Getrão se foi. Mas não queria ir. Dona Morte teve de pegar pesado para conseguir levá-lo. Teve de ir desligando todo o seu corpo. Órgão por órgão. Ele não podia nem mais falar, mas insistia em dizer algo. Depois de muitas tentativas com letras impressas num papel e ele só sacudindo a cabeça entre sim e não, descobrimos o que era tão urgente dizer:

Polícia para me soltar daqui (de Salvador) e me levar para Itapetinga.
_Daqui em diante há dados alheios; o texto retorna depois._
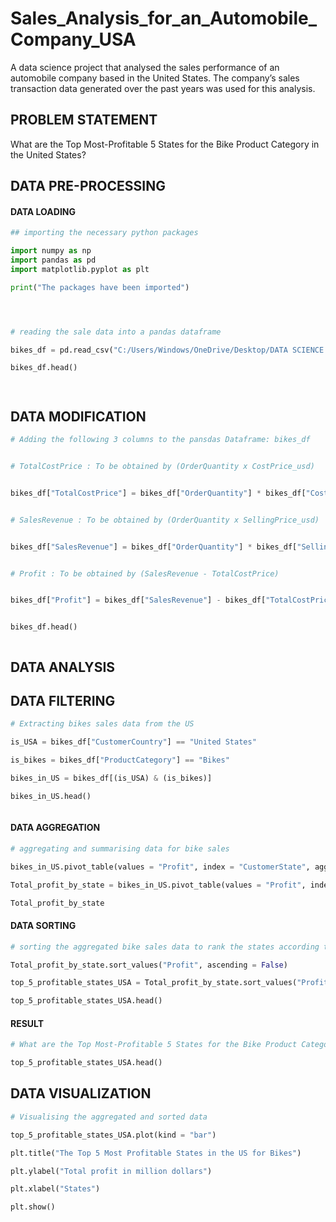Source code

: # Sales_Analysis_for_an_Automobile_Company_USA
A data science project that analysed the sales performance of an automobile company based in the United States. The company’s sales transaction data generated over the past years was used for this analysis.
## PROBLEM STATEMENT
What are the Top Most-Profitable 5 States for the Bike Product Category in the United States?
## DATA PRE-PROCESSING
#### DATA LOADING
```Python
## importing the necessary python packages 

import numpy as np 
import pandas as pd 
import matplotlib.pyplot as plt

print("The packages have been imported")





```
```Python
# reading the sale data into a pandas dataframe 

bikes_df = pd.read_csv("C:/Users/Windows/OneDrive/Desktop/DATA SCIENCE FILES/DATA SETS/bikes.csv")

bikes_df.head()




```
## DATA MODIFICATION
```Python
# Adding the following 3 columns to the pansdas Dataframe: bikes_df


# TotalCostPrice : To be obtained by (OrderQuantity x CostPrice_usd)


bikes_df["TotalCostPrice"] = bikes_df["OrderQuantity"] * bikes_df["CostPrice_usd"] 


# SalesRevenue : To be obtained by (OrderQuantity x SellingPrice_usd)


bikes_df["SalesRevenue"] = bikes_df["OrderQuantity"] * bikes_df["SellingPrice_usd"] 


# Profit : To be obtained by (SalesRevenue - TotalCostPrice)


bikes_df["Profit"] = bikes_df["SalesRevenue"] - bikes_df["TotalCostPrice"]


bikes_df.head()



```
## DATA ANALYSIS
## DATA FILTERING
```Python
# Extracting bikes sales data from the US 

is_USA = bikes_df["CustomerCountry"] == "United States"

is_bikes = bikes_df["ProductCategory"] == "Bikes"

bikes_in_US = bikes_df[(is_USA) & (is_bikes)]

bikes_in_US.head()



```
#### DATA AGGREGATION
```Python
# aggregating and summarising data for bike sales

bikes_in_US.pivot_table(values = "Profit", index = "CustomerState", aggfunc = np.sum)

Total_profit_by_state = bikes_in_US.pivot_table(values = "Profit", index = "CustomerState", aggfunc = np.sum)

Total_profit_by_state


```
#### DATA SORTING
```Python
# sorting the aggregated bike sales data to rank the states according to the most profitable states

Total_profit_by_state.sort_values("Profit", ascending = False)

top_5_profitable_states_USA = Total_profit_by_state.sort_values("Profit", ascending = False)

top_5_profitable_states_USA.head()


```
#### RESULT
```Python
# What are the Top Most-Profitable 5 States for the Bike Product Category in the United States?

top_5_profitable_states_USA.head()


```
## DATA VISUALIZATION
```Python
# Visualising the aggregated and sorted data

top_5_profitable_states_USA.plot(kind = "bar")

plt.title("The Top 5 Most Profitable States in the US for Bikes")

plt.ylabel("Total profit in million dollars")

plt.xlabel("States")

plt.show()



```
E Itapetinga que tão amorosamente o recebeu em vida, também delicadamente fez sua despedida. Mais um sarau que um funeral. Teve poesia, depoimentos belíssimos – emocionados e emocionantes – , memórias, causos, agradecimentos, homenagens. E enquanto a sepultura era coberta, e num céu bonito o Sol passava o turno para a Lua, uma seresta em coro foi brotando e assim foi embalado para o sono eterno o velho/menino Getro.

Nós, familiares, queremos agradecer aos que conosco vieram no dia 16 de julho de 2013 compartilhar essa despedida – mesmo os que não conseguiram saber ou chegar a tempo, estavam presentes – e fazer do funeral um momento de beleza e celebração a uma vida bem vivida.